Oruç tutmakla melekler gibi oluyoruz...
21/03/2024 Perşembe Köşe yazarı S.A
Rabbimize şükrümüzü hakkıyla yapmamız mümkün değildir. Nimetlerin O'ndan
olduğunu bilmemiz kâfidir...
Rabbimizin, üzerimizdeki nimetleri sayılamayacak kadar çoktur. İçinde
bulunduğumuz bunca nimetleri biz istemedik, böyle bir talebimiz de olmadı. Bizim
bunlara muhtaç olduğumuz, bunlarsız yapamayacağımız bilindiği için ihsan
edildi. Biz bilsek de bilmesek de hakikat budur... Evet, nimetler içinde
yüzüyoruz... Peki, kavuştuğumuz bunca nimete şükredebiliyor muyuz? İtiraf
edelim ki hayır.

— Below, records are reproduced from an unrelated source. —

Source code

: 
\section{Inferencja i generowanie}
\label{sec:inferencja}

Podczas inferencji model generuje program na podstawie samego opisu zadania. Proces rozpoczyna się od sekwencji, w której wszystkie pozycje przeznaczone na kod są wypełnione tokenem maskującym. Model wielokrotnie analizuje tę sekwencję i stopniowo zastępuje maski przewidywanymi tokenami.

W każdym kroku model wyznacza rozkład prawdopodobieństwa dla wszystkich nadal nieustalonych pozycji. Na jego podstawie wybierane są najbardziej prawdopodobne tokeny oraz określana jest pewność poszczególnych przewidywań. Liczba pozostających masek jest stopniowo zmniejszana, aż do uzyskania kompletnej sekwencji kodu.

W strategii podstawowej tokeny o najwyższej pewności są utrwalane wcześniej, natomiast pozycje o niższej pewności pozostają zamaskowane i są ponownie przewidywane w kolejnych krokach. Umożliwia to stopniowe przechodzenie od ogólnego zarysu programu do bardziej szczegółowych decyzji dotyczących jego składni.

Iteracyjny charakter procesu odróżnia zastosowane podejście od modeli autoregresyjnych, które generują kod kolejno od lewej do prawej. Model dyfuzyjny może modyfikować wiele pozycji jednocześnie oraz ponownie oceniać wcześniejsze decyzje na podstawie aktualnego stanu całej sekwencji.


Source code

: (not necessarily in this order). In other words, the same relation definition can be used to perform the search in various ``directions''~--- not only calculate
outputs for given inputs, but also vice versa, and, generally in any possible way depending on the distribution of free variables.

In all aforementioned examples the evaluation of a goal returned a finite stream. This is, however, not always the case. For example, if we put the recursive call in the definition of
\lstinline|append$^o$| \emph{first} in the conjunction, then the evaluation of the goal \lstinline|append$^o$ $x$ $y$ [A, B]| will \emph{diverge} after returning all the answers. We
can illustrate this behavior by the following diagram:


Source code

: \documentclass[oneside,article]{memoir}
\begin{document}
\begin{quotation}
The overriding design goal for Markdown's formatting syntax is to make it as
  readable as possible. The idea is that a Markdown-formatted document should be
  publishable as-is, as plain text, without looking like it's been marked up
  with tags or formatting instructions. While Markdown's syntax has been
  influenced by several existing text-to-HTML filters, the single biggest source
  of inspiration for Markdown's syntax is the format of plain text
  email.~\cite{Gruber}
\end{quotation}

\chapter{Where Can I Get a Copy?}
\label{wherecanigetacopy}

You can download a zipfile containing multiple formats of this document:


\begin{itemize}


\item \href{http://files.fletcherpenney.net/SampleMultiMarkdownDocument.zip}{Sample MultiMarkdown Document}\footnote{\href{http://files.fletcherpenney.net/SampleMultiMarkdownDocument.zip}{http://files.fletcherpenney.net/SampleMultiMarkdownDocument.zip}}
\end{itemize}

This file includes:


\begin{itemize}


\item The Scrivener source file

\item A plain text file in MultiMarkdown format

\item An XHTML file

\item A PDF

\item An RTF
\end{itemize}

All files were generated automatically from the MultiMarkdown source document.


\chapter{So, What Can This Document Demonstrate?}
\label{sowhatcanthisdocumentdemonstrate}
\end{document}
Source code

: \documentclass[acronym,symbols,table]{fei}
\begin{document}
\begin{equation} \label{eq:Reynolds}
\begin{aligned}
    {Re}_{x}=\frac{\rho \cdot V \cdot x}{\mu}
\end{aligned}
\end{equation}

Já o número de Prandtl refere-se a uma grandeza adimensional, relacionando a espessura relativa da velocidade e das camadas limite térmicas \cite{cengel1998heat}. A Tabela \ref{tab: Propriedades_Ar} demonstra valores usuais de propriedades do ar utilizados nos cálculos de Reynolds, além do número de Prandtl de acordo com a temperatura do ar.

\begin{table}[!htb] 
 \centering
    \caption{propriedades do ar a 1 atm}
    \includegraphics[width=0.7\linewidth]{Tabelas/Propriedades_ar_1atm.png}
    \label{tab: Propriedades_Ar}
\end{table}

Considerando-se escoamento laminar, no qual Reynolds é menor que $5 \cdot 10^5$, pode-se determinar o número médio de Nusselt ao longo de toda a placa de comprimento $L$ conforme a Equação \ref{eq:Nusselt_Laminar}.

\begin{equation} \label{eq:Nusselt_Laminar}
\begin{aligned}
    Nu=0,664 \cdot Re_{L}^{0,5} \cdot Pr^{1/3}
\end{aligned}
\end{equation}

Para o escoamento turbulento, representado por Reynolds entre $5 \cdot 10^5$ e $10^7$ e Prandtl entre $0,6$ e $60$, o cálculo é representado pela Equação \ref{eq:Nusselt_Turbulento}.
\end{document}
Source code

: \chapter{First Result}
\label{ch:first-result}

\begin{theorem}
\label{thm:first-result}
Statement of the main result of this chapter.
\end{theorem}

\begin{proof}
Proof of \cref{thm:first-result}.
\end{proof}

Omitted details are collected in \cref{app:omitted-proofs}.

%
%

Rabbimiz de; "Şükreden kullarım azdır" buyuruyor.
Şükretmiyorsak veya az şükrediyorsak bunun birçok sebebi var: Birincisi
bedâva bulduğumuz ve hiç eksik olmayan nimetlerini nimet olarak görmemeye
başlıyoruz.
Hava, büyük nimet. O olmazsa, hayatta kalmamız mümkün olmaz. Yeryüzünden
hava çekilse çok değil, on dakika sonra hepimiz ölürüz. Havayı yaratan, her
dakika hayatımızı kurtarıyor. Ne kadar şükretsek yine de azdır.
Oksijenin ne kadar büyük nimet olduğunu, havasız kaldığımızda anlarız.
Birisi boğazımızı sıkarsa veya sauna gibi havasız yerde uzun kalırsak o zaman
havanın kıymetini anlarız.
Sıhhatin güzelliğini, sabahlara kadar sancılar içinde kıvrananlar bilir.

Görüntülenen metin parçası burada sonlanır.